Plectostoma sciaphilum
- Conservation status: Extinct (IUCN 3.1)

Scientific classification
- Kingdom: Animalia
- Phylum: Mollusca
- Class: Gastropoda
- Subclass: Caenogastropoda
- Order: Architaenioglossa
- Superfamily: Cyclophoroidea
- Family: Diplommatinidae
- Genus: Plectostoma
- Species: †P. sciaphilum
- Binomial name: †Plectostoma sciaphilum (van Benthem-Jutting, 1952)

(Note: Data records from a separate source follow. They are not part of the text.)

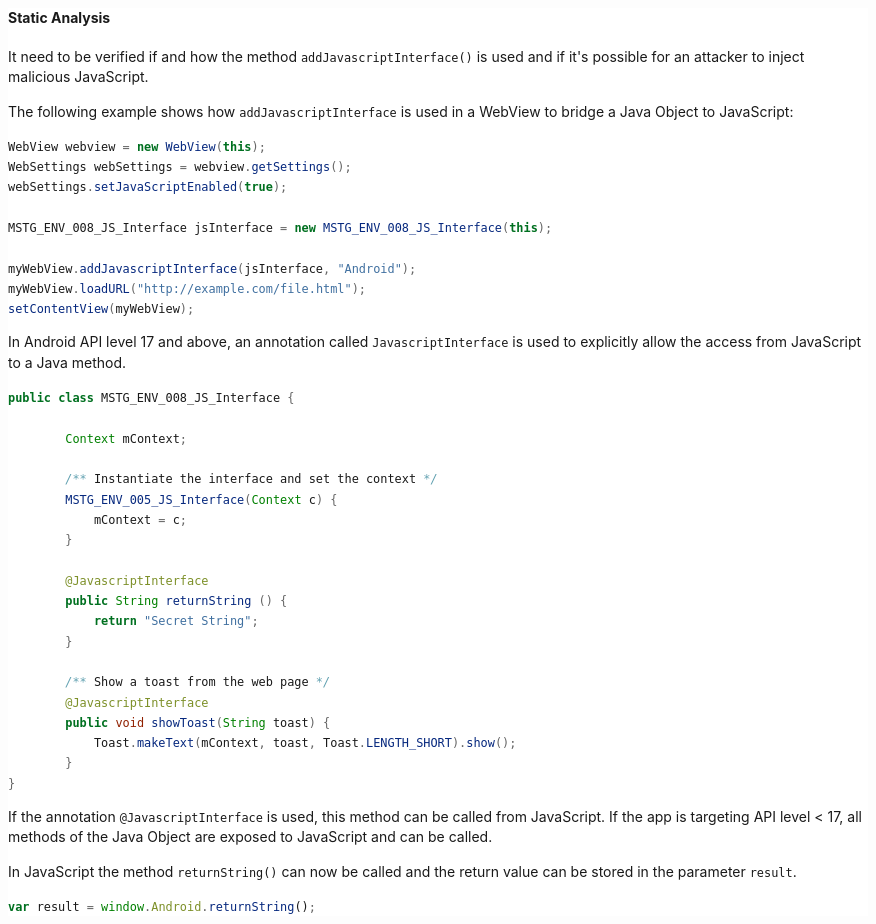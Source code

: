 #### Static Analysis

It need to be verified if and how the method `addJavascriptInterface()` is used and if it's possible for an attacker to inject malicious JavaScript.

The following example shows how `addJavascriptInterface` is used in a WebView to bridge a Java Object to JavaScript:

```Java
WebView webview = new WebView(this);
WebSettings webSettings = webview.getSettings();
webSettings.setJavaScriptEnabled(true);

MSTG_ENV_008_JS_Interface jsInterface = new MSTG_ENV_008_JS_Interface(this);

myWebView.addJavascriptInterface(jsInterface, "Android");
myWebView.loadURL("http://example.com/file.html");
setContentView(myWebView);
```

In Android API level 17 and above, an annotation called `JavascriptInterface` is used to explicitly allow the access from JavaScript to a Java method.

```Java
public class MSTG_ENV_008_JS_Interface {

        Context mContext;

        /** Instantiate the interface and set the context */
        MSTG_ENV_005_JS_Interface(Context c) {
            mContext = c;
        }

        @JavascriptInterface
        public String returnString () {
            return "Secret String";
        }

        /** Show a toast from the web page */
        @JavascriptInterface
        public void showToast(String toast) {
            Toast.makeText(mContext, toast, Toast.LENGTH_SHORT).show();
        }
}
```

If the annotation `@JavascriptInterface` is used, this method can be called from JavaScript. If the app is targeting API level < 17, all methods of the Java Object are exposed to JavaScript and can be called.

In JavaScript the method `returnString()` can now be called and the return value can be stored in the parameter `result`.

```Javascript
var result = window.Android.returnString();
```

= Plectostoma sciaphilum =

- Genus: Plectostoma
- Species: sciaphilum
- Authority: (van Benthem-Jutting, 1952)
- Conservation status: EX

Species of gastropod

Plectostoma sciaphilum is an extinct species of land snail in the family Diplommatinidae. This species was originally found on a single limestone karst at Bukit Panching (3°53'28"N, 103°8'26"E), in Peninsular Malaysia. This species was last observed around 2003 before quarrying destroyed its only known habitat. Plectostoma species are allopatric, found in dozens of isolated karst hills where few species occur, meaning that limited gene flow exists and only negligible hybridization occurs. Shell is distinctly convex, tuba shape similar to that of Plectostoma senex and P. turriforme, but this species lacks basal constriction teeth. Additionally, studies show that Plectostoma species evolved unique shell traits—like dense ribs and thicker walls—as defenses against predators, indicating a complex evolutionary adaptation within this genus.